Criminal Court Judge Robert Cupp made the ruling on a motion to have a blood sample tossed out in a case against Brandon Lee Pickering, 123 Ferd Henley Road. He was charged with vehicular homicide after a May 10, 2012, wreck that killed his fiancée, Britanny Hankal.
Pickering submitted to a blood alcohol test after Tennessee Highway Patrol Trooper Jeff Appleba read a state implied consent form and told Pickering if he refused the test his license could be suspended for one year. Both testified during an October hearing about the chain of events leading up to the blood draw.
Pickering testified that he agreed to the blood draw for two reasons — Appleba told him it was mandatory and that he didn’t want to lose his license for a year. Appleba testified that if Pickering had refused the test, it would have been taken anyway under the circumstances of the wreck and Hankal’s resulting death.
Cupp delayed a decision on the motion so he could review case law on the issue. He said Thursday he relied on two published cases to make his decision. One of those cases says when a person drives a vehicle in Tennessee, the driver gives consent to being tested for drugs or alcohol use, he said.

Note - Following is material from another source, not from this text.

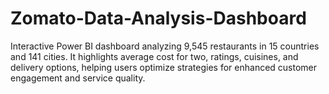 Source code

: # Zomato-Data-Analysis-Dashboard
Interactive Power BI dashboard analyzing 9,545 restaurants in 15 countries and 141 cities. It highlights average cost for two, ratings, cuisines, and delivery options, helping users optimize strategies for enhanced customer engagement and service quality.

“The short of it is, the minute Mr. Pickering chose to drive, he gave consent,” Cupp said.
The judge said it didn’t matter why Pickering said he gave verbal consent, because the consent was given as soon as he drove the car that night.

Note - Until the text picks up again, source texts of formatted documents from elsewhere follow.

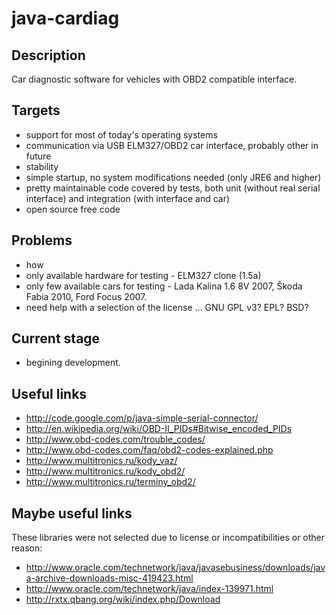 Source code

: java-cardiag
============

Description
-----------
Car diagnostic software for vehicles with OBD2 compatible interface.

Targets
-------
- support for most of today's operating systems
- communication via USB ELM327/OBD2 car interface, probably other in future
- stability
- simple startup, no system modifications needed (only JRE6 and higher)
- pretty maintainable code covered by tests, both unit (without real serial interface)
  and integration (with interface and car)
- open source free code

Problems
---------
- how
- only available hardware for testing - ELM327 clone (1.5a)
- only few available cars for testing - Lada Kalina 1.6 8V 2007, Škoda Fabia 2010, Ford Focus 2007.
- need help with a selection of the license ... GNU GPL v3? EPL? BSD?

Current stage
-------------
 - begining development.

Useful links
------------
- http://code.google.com/p/java-simple-serial-connector/
- http://en.wikipedia.org/wiki/OBD-II_PIDs#Bitwise_encoded_PIDs
- http://www.obd-codes.com/trouble_codes/
- http://www.obd-codes.com/faq/obd2-codes-explained.php
- http://www.multitronics.ru/kody_vaz/
- http://www.multitronics.ru/kody_obd2/
- http://www.multitronics.ru/terminy_obd2/

Maybe useful links
------------------
These libraries were not selected due to license or incompatibilities or other reason:
- http://www.oracle.com/technetwork/java/javasebusiness/downloads/java-archive-downloads-misc-419423.html
- http://www.oracle.com/technetwork/java/index-139971.html
- http://rxtx.qbang.org/wiki/index.php/Download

Pickering’s blood-alcohol content was 0.08 several hours after the May 10 wreck that killed Hankal. According to a document filed by the Tennessee Highway Patrol, Pickering said he drank two 40-ounce beers between 8 the night before and 1 that morning. The report said he was driving too fast on Telford New Victory Road that night, lost control and hit a tree. Pickering and Hankal apparently had an argument prior to the crash, testimony at the preliminary hearing held last year said.

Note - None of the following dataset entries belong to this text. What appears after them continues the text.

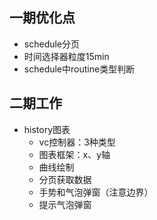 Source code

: ## 一期优化点

* schedule分页
* 时间选择器粒度15min
* schedule中routine类型判断



## 二期工作

* history图表
  * vc控制器：3种类型
  * 图表框架：x、y轴
  * 曲线绘制
  * 分页获取数据
  * 手势和气泡弹窗（注意边界）
  * 提示气泡弹窗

Pickering is free on $100,000 bond while his case is pending.
Cupp also said during Thursday’s hearing that the form law enforcement officers use to obtain consent for a blood test in DUI cases is misleading.
“You don’t have to use this document to take blood,” he said, adding that the form gives an explanation of the implied consent law, but isn’t necessary for officers to get the blood drawn.
After Cupp’s ruling on the motion, he set a January trial date for Pickering.